In this lab, the students will experiment with the bonding behavior of elements through electroplating (the art of producing metallic coatings by using electric currents.) Economically, metallic coatings are used to improve appearance, resist corrosion, or improve hardness. Examples include plating steel with copper, nickel, or chromium in the automotive industry; tin plated steel for food cans; and the manufacture of silver or gold plated jewelry.

In this lab, the students will make a solution of copper sulfate in water. When water is added to the copper sulfate, the copper sulfate is broken into copper ions (Cu2+) and sulfate ions (SO42-). The copper ions roam around in the solution looking for a negatively charged with which to combine.

This process is facilitated by passing an electric current through the solution. In this lab, the power source is a battery. As directed below, a copper strip is wired to the battery’s positive terminal (the anode), while a zinc or iron strip is attached to the negative terminal (the cathode). When electricity flows through the circuit, the positive copper ions in solution bond to the negatively charged metal. In addition, the copper strip loses Cu2+ ions, which replace the Cu2+ ions lost from the solution. Given time to experiment, any substance can eventually be electroplated. Students will see that elements can "move" around with just a small amount of energy from the battery.


  1. Reinforce to students that chemical compounds are made of elements, which are composed of atoms. This lab will demonstrate how elements by becoming ions can be manipulated and moved from one area and deposited in another. Emphasize that it is not magic when the elements move around, but their response to the electrical current.
  2. Perform the electroplating experiment, following the directions below.
    1. Mix the solution. Use 250, 500, or 1000 ml glass beakers. For every 250 ml of water, use approximately 5 ml of copper sulfate. Copper sulfate is included in the kit.

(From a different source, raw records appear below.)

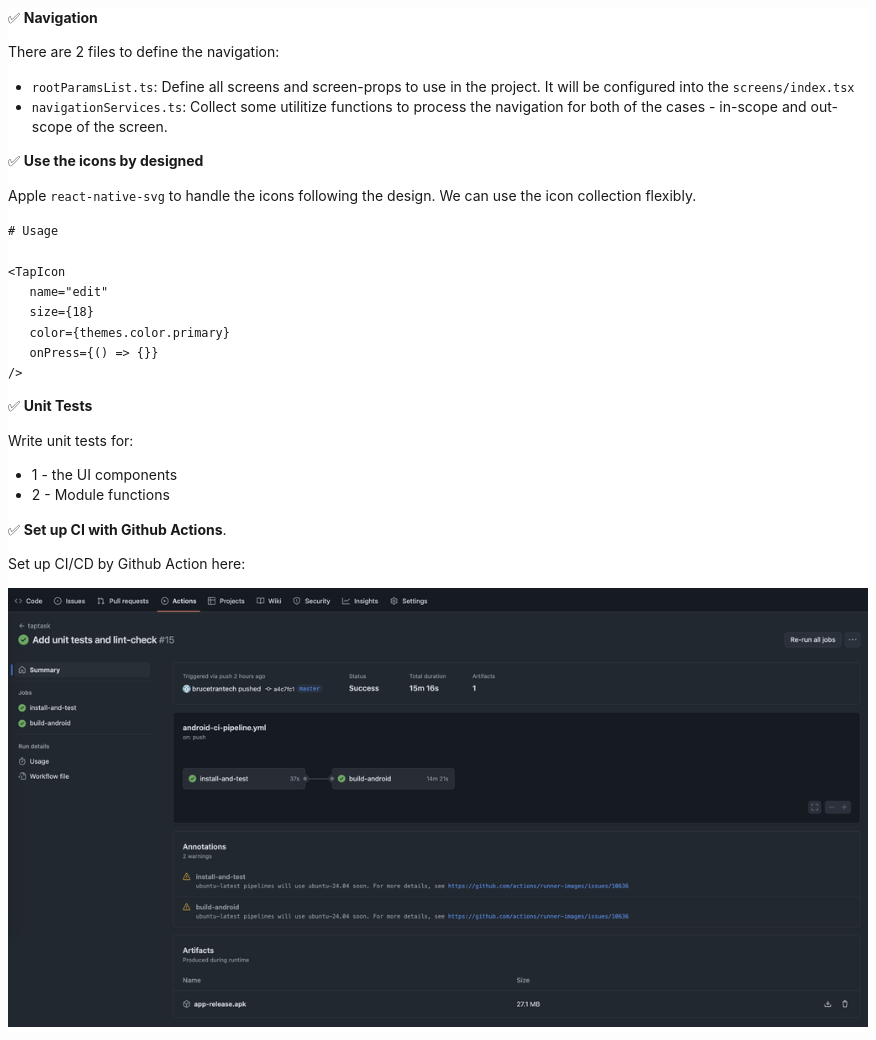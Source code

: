✅ **Navigation**

There are 2 files to define the navigation:
   - `rootParamsList.ts`: Define all screens and screen-props to use in the project. It will be configured into the `screens/index.tsx`
   - `navigationServices.ts`: Collect some utilitize functions to process the navigation for both of the cases - in-scope and out-scope of the screen.

✅ **Use the icons by designed**

Apple `react-native-svg` to handle the icons following the design. We can use the icon collection flexibly.

```
# Usage

<TapIcon
   name="edit"
   size={18}
   color={themes.color.primary}
   onPress={() => {}}
/>
```

✅ **Unit Tests**

Write unit tests for:
- 1 - the UI components
- 2 - Module functions

✅ **Set up CI with Github Actions**.

Set up CI/CD by Github Action here: 

![actions](images/github-actions.png)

      Note: After the experiment, you can safely dispose of the solution down the sink. However, the solution is reusable for a few years. If you keep it, store in it safe place, correctly marked as copper sulfate solution.

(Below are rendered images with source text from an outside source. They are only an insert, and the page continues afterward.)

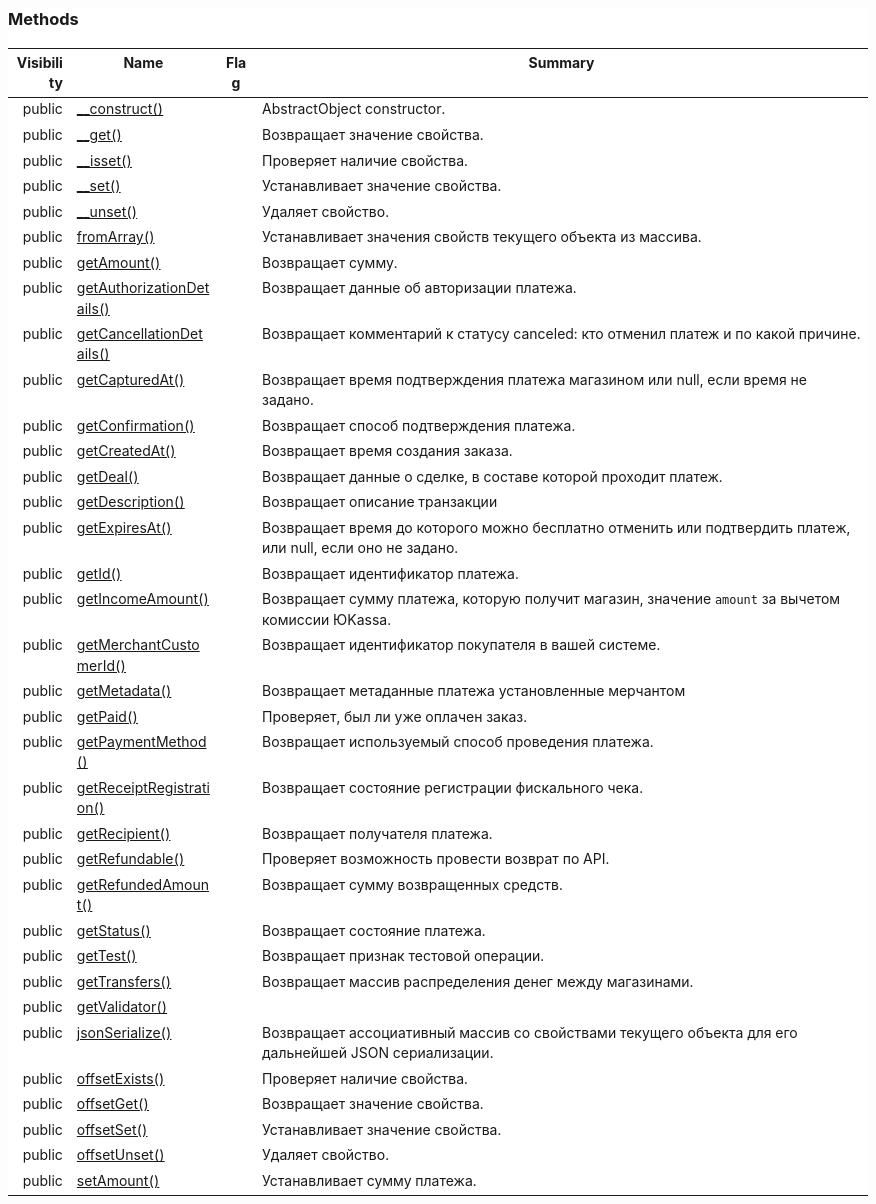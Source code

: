 ### Methods
| Visibility | Name | Flag | Summary |
| ----------:| ---- | ---- | ------- |
| public | [__construct()](../classes/YooKassa-Common-AbstractObject.md#method___construct) |  | AbstractObject constructor. |
| public | [__get()](../classes/YooKassa-Common-AbstractObject.md#method___get) |  | Возвращает значение свойства. |
| public | [__isset()](../classes/YooKassa-Common-AbstractObject.md#method___isset) |  | Проверяет наличие свойства. |
| public | [__set()](../classes/YooKassa-Common-AbstractObject.md#method___set) |  | Устанавливает значение свойства. |
| public | [__unset()](../classes/YooKassa-Common-AbstractObject.md#method___unset) |  | Удаляет свойство. |
| public | [fromArray()](../classes/YooKassa-Common-AbstractObject.md#method_fromArray) |  | Устанавливает значения свойств текущего объекта из массива. |
| public | [getAmount()](../classes/YooKassa-Model-Payment-Payment.md#method_getAmount) |  | Возвращает сумму. |
| public | [getAuthorizationDetails()](../classes/YooKassa-Model-Payment-Payment.md#method_getAuthorizationDetails) |  | Возвращает данные об авторизации платежа. |
| public | [getCancellationDetails()](../classes/YooKassa-Model-Payment-Payment.md#method_getCancellationDetails) |  | Возвращает комментарий к статусу canceled: кто отменил платеж и по какой причине. |
| public | [getCapturedAt()](../classes/YooKassa-Model-Payment-Payment.md#method_getCapturedAt) |  | Возвращает время подтверждения платежа магазином или null, если время не задано. |
| public | [getConfirmation()](../classes/YooKassa-Model-Payment-Payment.md#method_getConfirmation) |  | Возвращает способ подтверждения платежа. |
| public | [getCreatedAt()](../classes/YooKassa-Model-Payment-Payment.md#method_getCreatedAt) |  | Возвращает время создания заказа. |
| public | [getDeal()](../classes/YooKassa-Model-Payment-Payment.md#method_getDeal) |  | Возвращает данные о сделке, в составе которой проходит платеж. |
| public | [getDescription()](../classes/YooKassa-Model-Payment-Payment.md#method_getDescription) |  | Возвращает описание транзакции |
| public | [getExpiresAt()](../classes/YooKassa-Model-Payment-Payment.md#method_getExpiresAt) |  | Возвращает время до которого можно бесплатно отменить или подтвердить платеж, или null, если оно не задано. |
| public | [getId()](../classes/YooKassa-Model-Payment-Payment.md#method_getId) |  | Возвращает идентификатор платежа. |
| public | [getIncomeAmount()](../classes/YooKassa-Model-Payment-Payment.md#method_getIncomeAmount) |  | Возвращает сумму платежа, которую получит магазин, значение `amount` за вычетом комиссии ЮKassa. |
| public | [getMerchantCustomerId()](../classes/YooKassa-Model-Payment-Payment.md#method_getMerchantCustomerId) |  | Возвращает идентификатор покупателя в вашей системе. |
| public | [getMetadata()](../classes/YooKassa-Model-Payment-Payment.md#method_getMetadata) |  | Возвращает метаданные платежа установленные мерчантом |
| public | [getPaid()](../classes/YooKassa-Model-Payment-Payment.md#method_getPaid) |  | Проверяет, был ли уже оплачен заказ. |
| public | [getPaymentMethod()](../classes/YooKassa-Model-Payment-Payment.md#method_getPaymentMethod) |  | Возвращает используемый способ проведения платежа. |
| public | [getReceiptRegistration()](../classes/YooKassa-Model-Payment-Payment.md#method_getReceiptRegistration) |  | Возвращает состояние регистрации фискального чека. |
| public | [getRecipient()](../classes/YooKassa-Model-Payment-Payment.md#method_getRecipient) |  | Возвращает получателя платежа. |
| public | [getRefundable()](../classes/YooKassa-Model-Payment-Payment.md#method_getRefundable) |  | Проверяет возможность провести возврат по API. |
| public | [getRefundedAmount()](../classes/YooKassa-Model-Payment-Payment.md#method_getRefundedAmount) |  | Возвращает сумму возвращенных средств. |
| public | [getStatus()](../classes/YooKassa-Model-Payment-Payment.md#method_getStatus) |  | Возвращает состояние платежа. |
| public | [getTest()](../classes/YooKassa-Model-Payment-Payment.md#method_getTest) |  | Возвращает признак тестовой операции. |
| public | [getTransfers()](../classes/YooKassa-Model-Payment-Payment.md#method_getTransfers) |  | Возвращает массив распределения денег между магазинами. |
| public | [getValidator()](../classes/YooKassa-Common-AbstractObject.md#method_getValidator) |  |  |
| public | [jsonSerialize()](../classes/YooKassa-Common-AbstractObject.md#method_jsonSerialize) |  | Возвращает ассоциативный массив со свойствами текущего объекта для его дальнейшей JSON сериализации. |
| public | [offsetExists()](../classes/YooKassa-Common-AbstractObject.md#method_offsetExists) |  | Проверяет наличие свойства. |
| public | [offsetGet()](../classes/YooKassa-Common-AbstractObject.md#method_offsetGet) |  | Возвращает значение свойства. |
| public | [offsetSet()](../classes/YooKassa-Common-AbstractObject.md#method_offsetSet) |  | Устанавливает значение свойства. |
| public | [offsetUnset()](../classes/YooKassa-Common-AbstractObject.md#method_offsetUnset) |  | Удаляет свойство. |
| public | [setAmount()](../classes/YooKassa-Model-Payment-Payment.md#method_setAmount) |  | Устанавливает сумму платежа. |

    2. Place the electroplating materials on a table. Make sure that the beakers and electrodes are clean. . Use alligator clips from the Electricity Kit to attach the battery to the copper and zinc strips that are included in the Rock Cycle - Chemistry (6) kit.
    3. Using the alligator clip, connect the wire wrapped to the piece of copper to the POSITIVE  battery terminal (see the diagram). Connect the other wire to the NEGATIVE battery terminal. You should now have one wire from the positive terminal connected to the copper electrode and one wire from the negative terminal connected to the iron or zinc electrode.
    4. Place the electrodes in the solution and let the experiment stand. You should begin to see little bubbles form on the copper electrode very soon. If you wire the electrodes backwards, a different reaction will occur; a black film will coat the electrode. If this happens, clean all the metal by wiping it with a tissue, and try the experiment again.
    5. Let the electrodes stay in solution for about 5 minutes. When removed, the anode (positive)  should be coated with copper.  You can replace the zinc strip with other metals and see what happens (i.e. nickel).